*** Opening of Records for this task ***

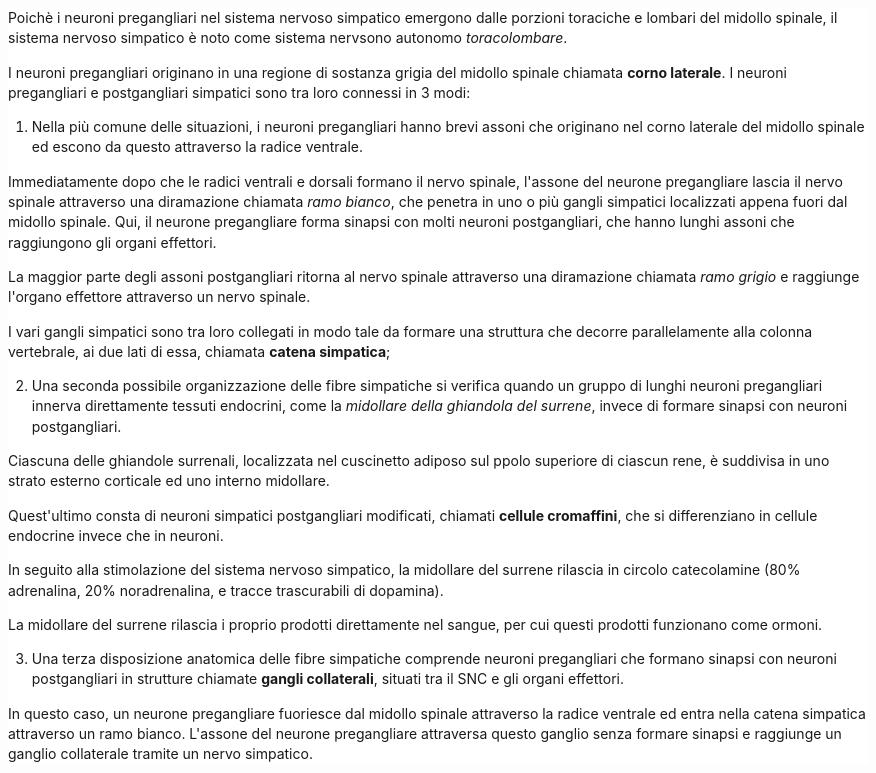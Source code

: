 Poichè i neuroni pregangliari nel sistema nervoso simpatico emergono
dalle porzioni toraciche e lombari del midollo spinale, il sistema
nervoso simpatico è noto come sistema nervsono autonomo *toracolombare*.

I neuroni pregangliari originano in una regione di sostanza grigia del
midollo spinale chiamata **corno laterale**. I neuroni pregangliari e
postgangliari simpatici sono tra loro connessi in 3 modi:

1. Nella più comune delle situazioni, i neuroni pregangliari hanno brevi assoni che originano nel corno laterale del midollo spinale ed escono da questo attraverso la radice ventrale.

Immediatamente dopo che le radici ventrali e dorsali formano il nervo
spinale, l'assone del neurone pregangliare lascia il nervo spinale
attraverso una diramazione chiamata *ramo bianco*, che penetra in uno o
più gangli simpatici localizzati appena fuori dal midollo spinale. Qui,
il neurone pregangliare forma sinapsi con molti neuroni postgangliari,
che hanno lunghi assoni che raggiungono gli organi effettori.

La maggior parte degli assoni postgangliari ritorna al nervo spinale
attraverso una diramazione chiamata *ramo grigio* e raggiunge l'organo
effettore attraverso un nervo spinale.

I vari gangli simpatici sono tra loro collegati in modo tale da formare
una struttura che decorre parallelamente alla colonna vertebrale, ai due
lati di essa, chiamata **catena simpatica**;

2. Una seconda possibile organizzazione delle fibre simpatiche si
verifica quando un gruppo di lunghi neuroni pregangliari innerva
direttamente tessuti endocrini, come la *midollare della ghiandola
del surrene*, invece di formare sinapsi con neuroni postgangliari.

Ciascuna delle ghiandole surrenali, localizzata nel cuscinetto adiposo
sul ppolo superiore di ciascun rene, è suddivisa in uno strato esterno
corticale ed uno interno midollare.

Quest'ultimo consta di neuroni simpatici postgangliari modificati,
chiamati **cellule cromaffini**, che si differenziano in cellule
endocrine invece che in neuroni.

In seguito alla stimolazione del sistema nervoso simpatico, la midollare
del surrene rilascia in circolo catecolamine (80% adrenalina, 20%
noradrenalina, e tracce trascurabili di dopamina).

La midollare del surrene rilascia i proprio prodotti direttamente nel
sangue, per cui questi prodotti funzionano come ormoni.

3. Una terza disposizione anatomica delle fibre simpatiche comprende
neuroni pregangliari che formano sinapsi con neuroni postgangliari
in strutture chiamate **gangli collaterali**, situati tra il SNC e
gli organi effettori.

In questo caso, un neurone pregangliare fuoriesce dal midollo spinale
attraverso la radice ventrale ed entra nella catena simpatica attraverso
un ramo bianco. L'assone del neurone pregangliare attraversa questo
ganglio senza formare sinapsi e raggiunge un ganglio collaterale tramite
un nervo simpatico.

*** Close of Records for this task ***

### What to do
In your answer, repeat the material above in full, exactly, and without its pictures.

### Solved exercise
Source code

: Poichè i neuroni pregangliari nel sistema nervoso simpatico emergono
dalle porzioni toraciche e lombari del midollo spinale, il sistema
nervoso simpatico è noto come sistema nervsono autonomo *toracolombare*.

I neuroni pregangliari originano in una regione di sostanza grigia del
midollo spinale chiamata **corno laterale**. I neuroni pregangliari e
postgangliari simpatici sono tra loro connessi in 3 modi:

1. Nella più comune delle situazioni, i neuroni pregangliari hanno brevi assoni che originano nel corno laterale del midollo spinale ed escono da questo attraverso la radice ventrale.

Immediatamente dopo che le radici ventrali e dorsali formano il nervo
spinale, l'assone del neurone pregangliare lascia il nervo spinale
attraverso una diramazione chiamata *ramo bianco*, che penetra in uno o
più gangli simpatici localizzati appena fuori dal midollo spinale. Qui,
il neurone pregangliare forma sinapsi con molti neuroni postgangliari,
che hanno lunghi assoni che raggiungono gli organi effettori.

La maggior parte degli assoni postgangliari ritorna al nervo spinale
attraverso una diramazione chiamata *ramo grigio* e raggiunge l'organo
effettore attraverso un nervo spinale.

I vari gangli simpatici sono tra loro collegati in modo tale da formare
una struttura che decorre parallelamente alla colonna vertebrale, ai due
lati di essa, chiamata **catena simpatica**;

2. Una seconda possibile organizzazione delle fibre simpatiche si
verifica quando un gruppo di lunghi neuroni pregangliari innerva
direttamente tessuti endocrini, come la *midollare della ghiandola
del surrene*, invece di formare sinapsi con neuroni postgangliari.

Ciascuna delle ghiandole surrenali, localizzata nel cuscinetto adiposo
sul ppolo superiore di ciascun rene, è suddivisa in uno strato esterno
corticale ed uno interno midollare.

Quest'ultimo consta di neuroni simpatici postgangliari modificati,
chiamati **cellule cromaffini**, che si differenziano in cellule
endocrine invece che in neuroni.

In seguito alla stimolazione del sistema nervoso simpatico, la midollare
del surrene rilascia in circolo catecolamine (80% adrenalina, 20%
noradrenalina, e tracce trascurabili di dopamina).

La midollare del surrene rilascia i proprio prodotti direttamente nel
sangue, per cui questi prodotti funzionano come ormoni.

3. Una terza disposizione anatomica delle fibre simpatiche comprende
neuroni pregangliari che formano sinapsi con neuroni postgangliari
in strutture chiamate **gangli collaterali**, situati tra il SNC e
gli organi effettori.

In questo caso, un neurone pregangliare fuoriesce dal midollo spinale
attraverso la radice ventrale ed entra nella catena simpatica attraverso
un ramo bianco. L'assone del neurone pregangliare attraversa questo
ganglio senza formare sinapsi e raggiunge un ganglio collaterale tramite
un nervo simpatico.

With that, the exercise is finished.